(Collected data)
=== Section Start ===

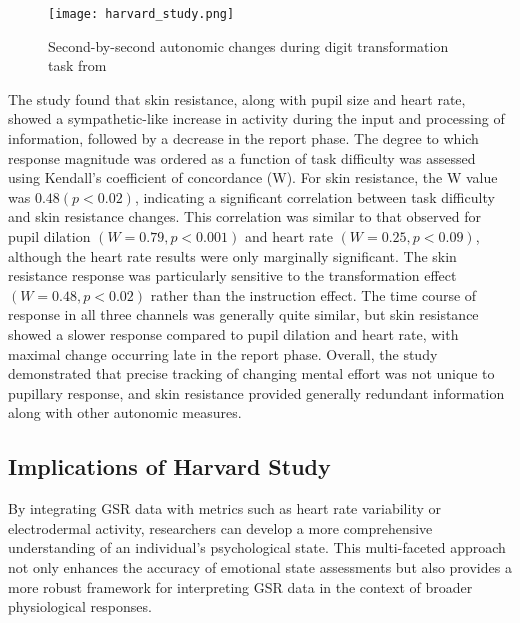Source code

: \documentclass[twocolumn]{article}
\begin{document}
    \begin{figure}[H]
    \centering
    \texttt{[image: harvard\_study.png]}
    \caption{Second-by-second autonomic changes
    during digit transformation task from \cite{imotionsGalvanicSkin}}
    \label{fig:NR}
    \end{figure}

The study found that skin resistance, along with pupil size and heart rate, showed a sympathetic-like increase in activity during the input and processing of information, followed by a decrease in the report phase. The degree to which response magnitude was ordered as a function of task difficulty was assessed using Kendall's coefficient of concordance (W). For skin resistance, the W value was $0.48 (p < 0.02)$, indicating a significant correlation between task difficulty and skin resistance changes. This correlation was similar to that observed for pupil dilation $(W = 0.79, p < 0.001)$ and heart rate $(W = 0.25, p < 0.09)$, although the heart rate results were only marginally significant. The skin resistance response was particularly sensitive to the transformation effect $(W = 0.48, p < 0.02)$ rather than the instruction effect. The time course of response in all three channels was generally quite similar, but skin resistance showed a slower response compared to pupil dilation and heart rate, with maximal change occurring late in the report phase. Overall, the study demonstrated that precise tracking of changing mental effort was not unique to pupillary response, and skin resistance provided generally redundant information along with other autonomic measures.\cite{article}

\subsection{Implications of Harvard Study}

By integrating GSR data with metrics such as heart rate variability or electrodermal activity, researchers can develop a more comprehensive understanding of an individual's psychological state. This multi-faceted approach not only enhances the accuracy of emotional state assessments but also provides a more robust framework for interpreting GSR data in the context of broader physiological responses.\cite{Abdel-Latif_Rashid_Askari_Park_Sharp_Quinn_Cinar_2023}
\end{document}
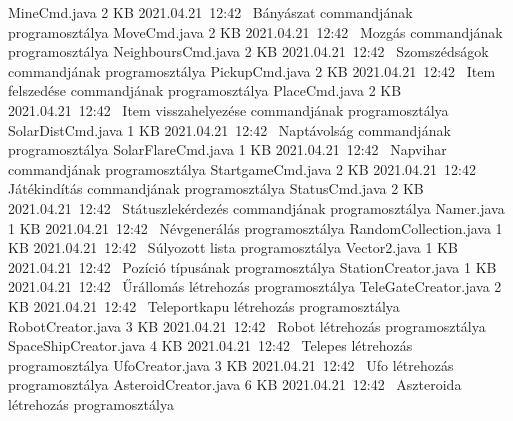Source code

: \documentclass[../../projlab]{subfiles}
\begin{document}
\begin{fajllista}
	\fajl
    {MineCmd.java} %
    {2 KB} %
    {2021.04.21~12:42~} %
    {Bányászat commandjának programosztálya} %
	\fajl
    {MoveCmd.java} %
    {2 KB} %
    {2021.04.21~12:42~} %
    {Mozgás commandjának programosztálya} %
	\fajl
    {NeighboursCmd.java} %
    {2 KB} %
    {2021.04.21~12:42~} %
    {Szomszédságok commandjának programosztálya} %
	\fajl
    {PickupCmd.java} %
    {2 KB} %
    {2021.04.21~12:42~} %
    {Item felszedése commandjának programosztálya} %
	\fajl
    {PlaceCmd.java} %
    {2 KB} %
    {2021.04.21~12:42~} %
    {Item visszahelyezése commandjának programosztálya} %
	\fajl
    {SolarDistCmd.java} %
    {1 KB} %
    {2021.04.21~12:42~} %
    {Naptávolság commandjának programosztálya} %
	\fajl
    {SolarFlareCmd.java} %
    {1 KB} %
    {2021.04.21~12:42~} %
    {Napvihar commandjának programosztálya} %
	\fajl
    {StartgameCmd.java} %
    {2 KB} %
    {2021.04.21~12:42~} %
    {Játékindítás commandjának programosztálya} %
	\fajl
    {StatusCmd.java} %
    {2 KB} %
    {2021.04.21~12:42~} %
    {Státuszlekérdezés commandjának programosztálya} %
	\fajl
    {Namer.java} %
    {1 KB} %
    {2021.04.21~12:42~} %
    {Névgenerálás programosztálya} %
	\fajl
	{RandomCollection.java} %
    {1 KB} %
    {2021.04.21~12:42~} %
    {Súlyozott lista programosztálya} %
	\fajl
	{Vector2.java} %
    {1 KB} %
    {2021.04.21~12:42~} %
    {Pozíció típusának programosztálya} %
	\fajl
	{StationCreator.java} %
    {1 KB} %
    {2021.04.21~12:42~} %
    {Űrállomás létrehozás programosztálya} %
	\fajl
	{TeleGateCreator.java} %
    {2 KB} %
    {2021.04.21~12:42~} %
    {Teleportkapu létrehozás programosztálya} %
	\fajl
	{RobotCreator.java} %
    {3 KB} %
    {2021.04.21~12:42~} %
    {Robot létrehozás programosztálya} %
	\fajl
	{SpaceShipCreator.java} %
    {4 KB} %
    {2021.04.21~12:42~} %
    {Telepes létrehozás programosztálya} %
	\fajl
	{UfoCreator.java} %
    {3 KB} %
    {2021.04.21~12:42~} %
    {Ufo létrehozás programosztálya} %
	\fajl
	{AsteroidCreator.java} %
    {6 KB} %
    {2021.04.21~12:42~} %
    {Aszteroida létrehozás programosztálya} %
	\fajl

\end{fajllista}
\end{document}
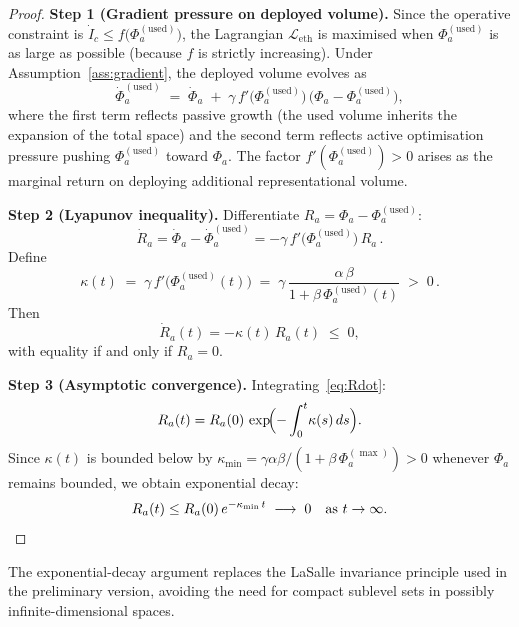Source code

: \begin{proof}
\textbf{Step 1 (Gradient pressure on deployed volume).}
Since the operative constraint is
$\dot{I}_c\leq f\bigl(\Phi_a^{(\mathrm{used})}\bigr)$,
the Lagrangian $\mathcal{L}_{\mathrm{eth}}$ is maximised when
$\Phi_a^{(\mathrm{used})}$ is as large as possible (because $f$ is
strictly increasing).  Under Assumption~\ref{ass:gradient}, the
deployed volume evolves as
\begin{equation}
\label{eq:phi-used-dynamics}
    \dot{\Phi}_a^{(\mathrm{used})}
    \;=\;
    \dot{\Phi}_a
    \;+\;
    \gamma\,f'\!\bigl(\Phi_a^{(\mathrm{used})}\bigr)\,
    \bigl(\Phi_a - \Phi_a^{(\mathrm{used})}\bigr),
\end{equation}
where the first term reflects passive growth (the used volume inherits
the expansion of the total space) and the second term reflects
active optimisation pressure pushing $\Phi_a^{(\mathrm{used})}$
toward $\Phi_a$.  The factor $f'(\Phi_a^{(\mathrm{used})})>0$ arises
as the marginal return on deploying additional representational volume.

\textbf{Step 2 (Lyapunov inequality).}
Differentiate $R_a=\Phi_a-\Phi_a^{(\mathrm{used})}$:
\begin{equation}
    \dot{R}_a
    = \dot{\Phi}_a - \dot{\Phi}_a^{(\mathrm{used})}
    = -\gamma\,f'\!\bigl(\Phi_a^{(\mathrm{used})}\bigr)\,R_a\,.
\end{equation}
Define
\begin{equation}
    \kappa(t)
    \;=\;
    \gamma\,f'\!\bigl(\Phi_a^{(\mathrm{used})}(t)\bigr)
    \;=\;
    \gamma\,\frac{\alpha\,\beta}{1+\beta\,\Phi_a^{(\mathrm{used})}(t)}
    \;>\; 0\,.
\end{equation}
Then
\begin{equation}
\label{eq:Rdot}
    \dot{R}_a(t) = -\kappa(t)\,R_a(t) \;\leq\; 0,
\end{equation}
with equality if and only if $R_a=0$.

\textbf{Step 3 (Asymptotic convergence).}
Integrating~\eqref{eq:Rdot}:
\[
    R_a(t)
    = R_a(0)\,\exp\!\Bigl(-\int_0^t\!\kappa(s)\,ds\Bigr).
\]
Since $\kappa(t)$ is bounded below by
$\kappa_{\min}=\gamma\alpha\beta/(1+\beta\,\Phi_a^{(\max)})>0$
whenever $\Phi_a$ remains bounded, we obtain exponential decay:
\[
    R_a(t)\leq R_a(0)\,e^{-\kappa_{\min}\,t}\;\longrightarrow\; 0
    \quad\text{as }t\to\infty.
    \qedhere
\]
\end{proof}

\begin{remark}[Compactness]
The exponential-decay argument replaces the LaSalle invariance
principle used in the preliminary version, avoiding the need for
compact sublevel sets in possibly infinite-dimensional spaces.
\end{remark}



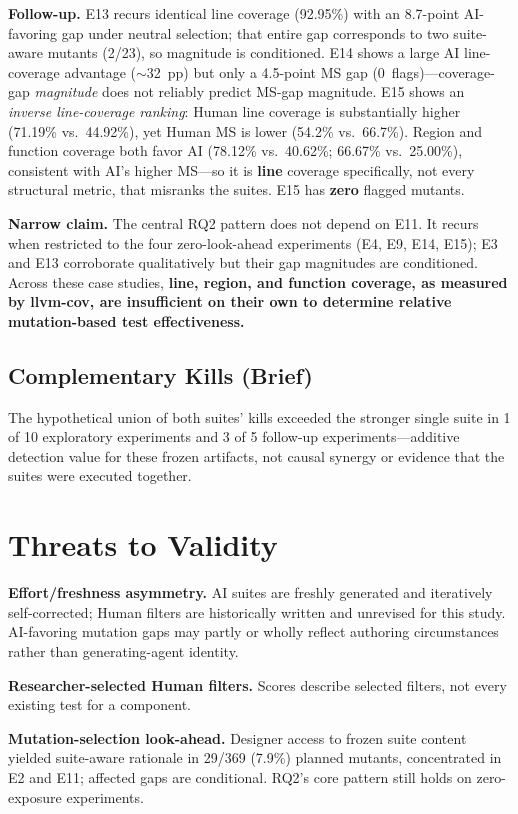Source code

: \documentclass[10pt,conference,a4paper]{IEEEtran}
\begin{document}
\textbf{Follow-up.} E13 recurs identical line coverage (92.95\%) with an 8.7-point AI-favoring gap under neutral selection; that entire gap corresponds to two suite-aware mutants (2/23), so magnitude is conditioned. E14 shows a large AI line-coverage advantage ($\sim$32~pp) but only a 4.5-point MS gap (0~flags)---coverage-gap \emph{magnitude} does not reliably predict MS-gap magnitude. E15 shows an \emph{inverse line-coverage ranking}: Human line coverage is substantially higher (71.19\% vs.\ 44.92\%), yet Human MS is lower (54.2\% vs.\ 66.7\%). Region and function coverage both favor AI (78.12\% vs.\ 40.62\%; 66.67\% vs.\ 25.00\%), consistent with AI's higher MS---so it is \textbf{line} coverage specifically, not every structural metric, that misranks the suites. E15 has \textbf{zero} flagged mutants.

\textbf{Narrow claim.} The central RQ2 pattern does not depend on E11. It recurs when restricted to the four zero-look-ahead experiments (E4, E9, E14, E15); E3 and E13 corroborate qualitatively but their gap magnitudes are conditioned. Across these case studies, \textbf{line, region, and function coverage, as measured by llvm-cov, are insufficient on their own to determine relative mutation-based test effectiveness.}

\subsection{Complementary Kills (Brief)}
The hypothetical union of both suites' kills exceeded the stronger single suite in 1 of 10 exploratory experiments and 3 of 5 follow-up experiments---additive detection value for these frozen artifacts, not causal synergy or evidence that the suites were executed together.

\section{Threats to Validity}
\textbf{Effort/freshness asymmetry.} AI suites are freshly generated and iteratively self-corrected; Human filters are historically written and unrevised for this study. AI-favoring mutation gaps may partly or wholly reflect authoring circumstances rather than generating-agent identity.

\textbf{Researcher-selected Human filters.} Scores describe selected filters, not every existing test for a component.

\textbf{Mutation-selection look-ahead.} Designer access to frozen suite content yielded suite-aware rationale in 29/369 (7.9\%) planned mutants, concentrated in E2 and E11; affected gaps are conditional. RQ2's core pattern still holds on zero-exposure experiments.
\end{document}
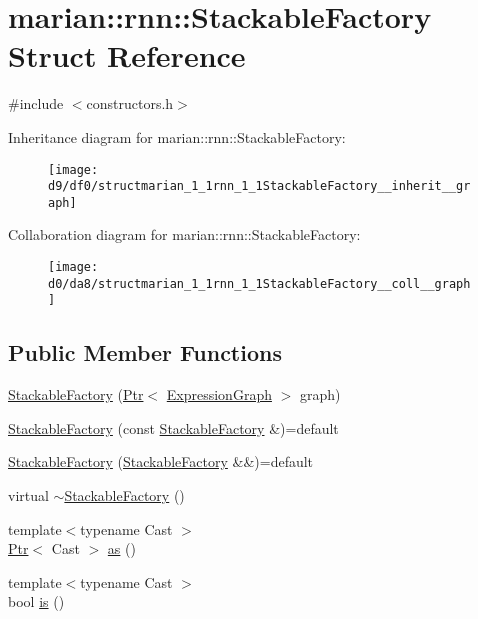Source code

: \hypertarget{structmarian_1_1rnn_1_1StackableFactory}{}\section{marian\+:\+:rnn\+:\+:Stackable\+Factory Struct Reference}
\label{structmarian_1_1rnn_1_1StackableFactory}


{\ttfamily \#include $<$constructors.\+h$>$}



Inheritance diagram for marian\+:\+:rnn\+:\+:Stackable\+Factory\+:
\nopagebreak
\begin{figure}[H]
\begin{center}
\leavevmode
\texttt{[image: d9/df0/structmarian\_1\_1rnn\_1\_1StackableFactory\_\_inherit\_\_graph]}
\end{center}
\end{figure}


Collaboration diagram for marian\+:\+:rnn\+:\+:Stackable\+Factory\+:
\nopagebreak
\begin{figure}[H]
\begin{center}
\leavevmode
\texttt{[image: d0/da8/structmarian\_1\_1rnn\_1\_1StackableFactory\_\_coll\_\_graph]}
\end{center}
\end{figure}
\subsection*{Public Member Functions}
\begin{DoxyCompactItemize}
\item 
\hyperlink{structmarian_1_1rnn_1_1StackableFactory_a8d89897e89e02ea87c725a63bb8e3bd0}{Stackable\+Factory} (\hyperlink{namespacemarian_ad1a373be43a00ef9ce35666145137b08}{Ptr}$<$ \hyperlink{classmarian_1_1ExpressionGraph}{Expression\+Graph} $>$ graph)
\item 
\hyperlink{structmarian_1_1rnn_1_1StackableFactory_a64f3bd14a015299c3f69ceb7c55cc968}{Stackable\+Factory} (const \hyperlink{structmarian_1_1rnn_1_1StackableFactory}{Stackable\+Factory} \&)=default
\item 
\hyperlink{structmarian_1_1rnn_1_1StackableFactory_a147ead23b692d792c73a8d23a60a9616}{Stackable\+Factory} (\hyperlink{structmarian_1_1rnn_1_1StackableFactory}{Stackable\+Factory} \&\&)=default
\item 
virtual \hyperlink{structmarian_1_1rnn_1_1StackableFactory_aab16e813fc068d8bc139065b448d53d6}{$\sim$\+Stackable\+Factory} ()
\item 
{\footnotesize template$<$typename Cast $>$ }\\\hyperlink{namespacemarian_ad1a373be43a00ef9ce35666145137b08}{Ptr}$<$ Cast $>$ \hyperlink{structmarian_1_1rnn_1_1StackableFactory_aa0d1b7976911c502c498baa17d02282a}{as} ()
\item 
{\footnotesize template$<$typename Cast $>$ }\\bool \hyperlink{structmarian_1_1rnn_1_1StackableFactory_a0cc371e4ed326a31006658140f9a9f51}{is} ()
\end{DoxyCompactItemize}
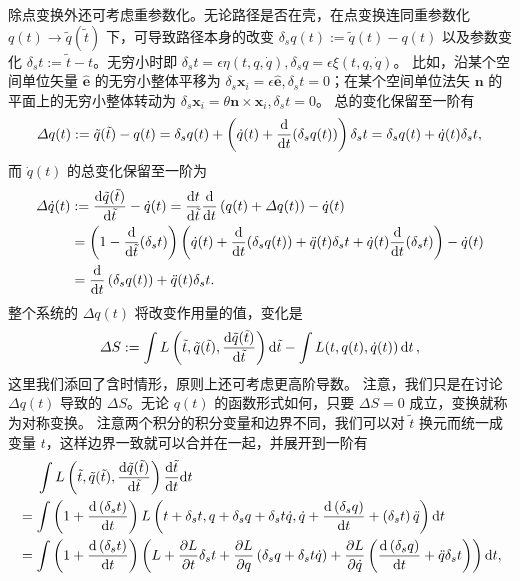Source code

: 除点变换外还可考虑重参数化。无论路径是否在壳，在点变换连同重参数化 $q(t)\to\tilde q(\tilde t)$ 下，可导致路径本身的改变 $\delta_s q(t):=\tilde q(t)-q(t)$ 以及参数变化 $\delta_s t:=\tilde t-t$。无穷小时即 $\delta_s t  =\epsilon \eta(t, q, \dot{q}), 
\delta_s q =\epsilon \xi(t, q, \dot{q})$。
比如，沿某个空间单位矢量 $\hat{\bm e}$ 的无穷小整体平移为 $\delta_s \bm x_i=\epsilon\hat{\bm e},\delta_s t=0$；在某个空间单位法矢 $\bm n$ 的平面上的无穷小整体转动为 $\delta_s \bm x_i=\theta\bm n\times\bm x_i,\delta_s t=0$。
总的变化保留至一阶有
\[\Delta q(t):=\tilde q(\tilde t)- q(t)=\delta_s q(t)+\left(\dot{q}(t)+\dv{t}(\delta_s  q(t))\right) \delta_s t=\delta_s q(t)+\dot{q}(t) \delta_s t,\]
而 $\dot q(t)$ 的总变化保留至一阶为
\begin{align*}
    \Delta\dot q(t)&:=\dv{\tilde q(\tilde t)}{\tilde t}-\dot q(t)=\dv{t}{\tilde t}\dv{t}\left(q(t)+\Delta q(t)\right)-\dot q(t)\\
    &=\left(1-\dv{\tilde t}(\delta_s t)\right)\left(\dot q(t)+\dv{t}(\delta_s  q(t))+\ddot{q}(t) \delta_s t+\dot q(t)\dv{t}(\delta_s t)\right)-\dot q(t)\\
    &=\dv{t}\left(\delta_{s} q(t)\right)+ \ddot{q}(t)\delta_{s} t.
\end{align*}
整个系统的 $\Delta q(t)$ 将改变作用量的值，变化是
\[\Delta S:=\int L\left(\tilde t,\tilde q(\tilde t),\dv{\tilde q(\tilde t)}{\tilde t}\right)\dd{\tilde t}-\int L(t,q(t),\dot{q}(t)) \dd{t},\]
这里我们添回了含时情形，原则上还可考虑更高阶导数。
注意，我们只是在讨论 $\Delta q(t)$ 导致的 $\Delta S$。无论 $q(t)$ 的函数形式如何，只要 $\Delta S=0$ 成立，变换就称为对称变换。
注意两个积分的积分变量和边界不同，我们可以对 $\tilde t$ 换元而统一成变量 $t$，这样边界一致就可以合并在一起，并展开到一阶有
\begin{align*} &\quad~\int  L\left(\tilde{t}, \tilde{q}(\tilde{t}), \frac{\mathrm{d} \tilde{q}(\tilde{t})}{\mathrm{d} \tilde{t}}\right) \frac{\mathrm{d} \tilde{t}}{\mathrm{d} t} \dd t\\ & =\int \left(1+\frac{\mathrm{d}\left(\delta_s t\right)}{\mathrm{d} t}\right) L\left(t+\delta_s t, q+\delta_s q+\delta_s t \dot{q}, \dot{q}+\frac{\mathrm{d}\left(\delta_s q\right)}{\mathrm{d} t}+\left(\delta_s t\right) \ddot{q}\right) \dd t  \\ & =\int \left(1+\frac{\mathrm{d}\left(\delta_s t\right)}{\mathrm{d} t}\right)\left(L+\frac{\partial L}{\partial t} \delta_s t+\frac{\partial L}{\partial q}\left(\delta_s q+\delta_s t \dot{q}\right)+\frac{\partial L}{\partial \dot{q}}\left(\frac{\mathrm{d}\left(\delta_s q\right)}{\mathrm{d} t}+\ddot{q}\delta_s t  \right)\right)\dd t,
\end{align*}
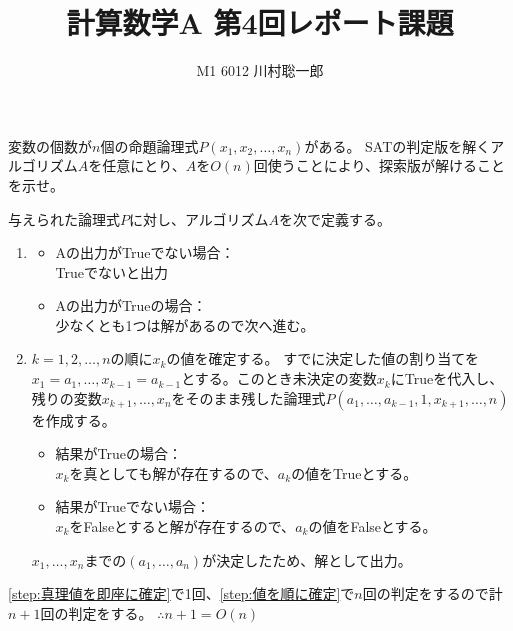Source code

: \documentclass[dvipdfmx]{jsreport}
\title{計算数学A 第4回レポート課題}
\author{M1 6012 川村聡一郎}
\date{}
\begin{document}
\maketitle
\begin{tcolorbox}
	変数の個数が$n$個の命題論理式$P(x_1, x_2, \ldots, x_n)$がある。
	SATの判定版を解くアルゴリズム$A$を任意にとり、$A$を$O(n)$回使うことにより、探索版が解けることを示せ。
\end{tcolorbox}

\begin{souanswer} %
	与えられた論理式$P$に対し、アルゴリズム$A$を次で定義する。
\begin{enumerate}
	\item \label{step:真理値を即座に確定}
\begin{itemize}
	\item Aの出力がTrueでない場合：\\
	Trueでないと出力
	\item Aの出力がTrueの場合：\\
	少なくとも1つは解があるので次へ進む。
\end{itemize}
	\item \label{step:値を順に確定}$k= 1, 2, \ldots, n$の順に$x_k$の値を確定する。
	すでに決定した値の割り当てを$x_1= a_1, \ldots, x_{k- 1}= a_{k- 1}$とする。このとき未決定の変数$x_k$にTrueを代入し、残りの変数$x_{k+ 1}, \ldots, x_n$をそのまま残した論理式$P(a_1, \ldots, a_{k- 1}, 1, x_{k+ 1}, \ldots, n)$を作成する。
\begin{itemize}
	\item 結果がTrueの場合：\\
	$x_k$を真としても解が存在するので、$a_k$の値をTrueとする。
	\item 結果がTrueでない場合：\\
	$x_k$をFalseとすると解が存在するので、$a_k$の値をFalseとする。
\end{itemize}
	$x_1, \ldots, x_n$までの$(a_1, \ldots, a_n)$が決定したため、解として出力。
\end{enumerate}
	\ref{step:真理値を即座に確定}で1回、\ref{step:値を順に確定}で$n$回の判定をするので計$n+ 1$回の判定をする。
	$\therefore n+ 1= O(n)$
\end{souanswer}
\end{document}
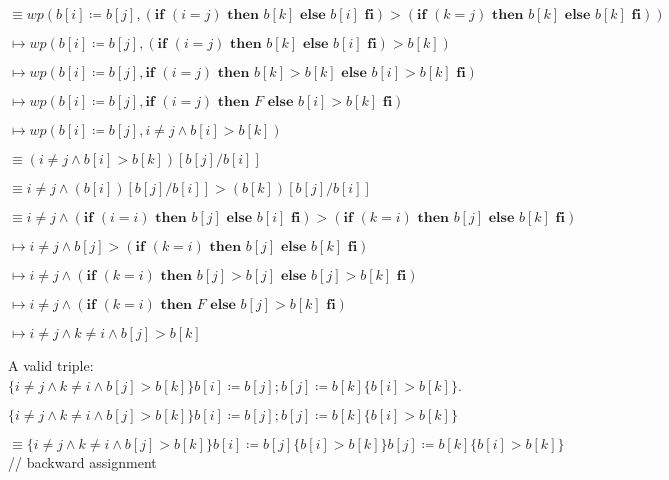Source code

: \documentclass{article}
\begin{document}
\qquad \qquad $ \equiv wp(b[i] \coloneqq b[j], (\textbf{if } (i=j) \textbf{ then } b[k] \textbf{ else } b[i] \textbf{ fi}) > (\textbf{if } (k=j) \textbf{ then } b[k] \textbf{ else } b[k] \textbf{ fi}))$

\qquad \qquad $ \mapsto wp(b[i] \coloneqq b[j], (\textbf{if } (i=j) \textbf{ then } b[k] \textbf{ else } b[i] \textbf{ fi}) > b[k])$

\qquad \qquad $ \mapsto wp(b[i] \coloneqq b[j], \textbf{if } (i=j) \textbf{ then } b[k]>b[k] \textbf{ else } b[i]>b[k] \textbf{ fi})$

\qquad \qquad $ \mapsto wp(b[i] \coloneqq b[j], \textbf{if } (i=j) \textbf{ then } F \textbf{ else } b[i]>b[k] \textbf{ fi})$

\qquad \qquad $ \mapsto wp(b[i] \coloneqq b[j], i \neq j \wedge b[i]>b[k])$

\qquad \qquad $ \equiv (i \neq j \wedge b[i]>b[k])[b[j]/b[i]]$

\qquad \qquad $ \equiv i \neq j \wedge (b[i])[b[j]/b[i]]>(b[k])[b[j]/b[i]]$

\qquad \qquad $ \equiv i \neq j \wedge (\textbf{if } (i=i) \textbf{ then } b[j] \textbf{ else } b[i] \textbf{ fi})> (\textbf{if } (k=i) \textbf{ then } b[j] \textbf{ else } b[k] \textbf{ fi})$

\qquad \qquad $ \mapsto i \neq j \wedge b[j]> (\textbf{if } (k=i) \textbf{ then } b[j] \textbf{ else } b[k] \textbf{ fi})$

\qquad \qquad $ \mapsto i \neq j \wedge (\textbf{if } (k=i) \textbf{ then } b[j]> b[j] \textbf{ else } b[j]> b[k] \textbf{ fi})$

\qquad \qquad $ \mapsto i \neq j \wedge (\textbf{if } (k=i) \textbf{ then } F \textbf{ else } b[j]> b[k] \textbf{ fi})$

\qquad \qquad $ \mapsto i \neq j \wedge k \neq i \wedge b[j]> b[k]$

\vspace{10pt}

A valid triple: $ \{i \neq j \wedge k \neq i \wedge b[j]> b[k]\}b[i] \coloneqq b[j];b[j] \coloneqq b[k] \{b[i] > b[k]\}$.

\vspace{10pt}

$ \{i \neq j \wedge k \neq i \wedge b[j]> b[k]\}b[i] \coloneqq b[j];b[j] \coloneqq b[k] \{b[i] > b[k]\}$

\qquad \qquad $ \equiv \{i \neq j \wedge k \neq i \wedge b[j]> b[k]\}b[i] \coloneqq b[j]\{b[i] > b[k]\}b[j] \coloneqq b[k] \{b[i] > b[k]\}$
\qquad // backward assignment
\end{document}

=== Section End ===

Task item>
Report back every line of the entries in which "these" occurs.

Exercise response>
\textbf{Narrow claim.} The central RQ2 pattern does not depend on E11. It recurs when restricted to the four zero-look-ahead experiments (E4, E9, E14, E15); E3 and E13 corroborate qualitatively but their gap magnitudes are conditioned. Across these case studies, \textbf{line, region, and function coverage, as measured by llvm-cov, are insufficient on their own to determine relative mutation-based test effectiveness.}
The hypothetical union of both suites' kills exceeded the stronger single suite in 1 of 10 exploratory experiments and 3 of 5 follow-up experiments---additive detection value for these frozen artifacts, not causal synergy or evidence that the suites were executed together.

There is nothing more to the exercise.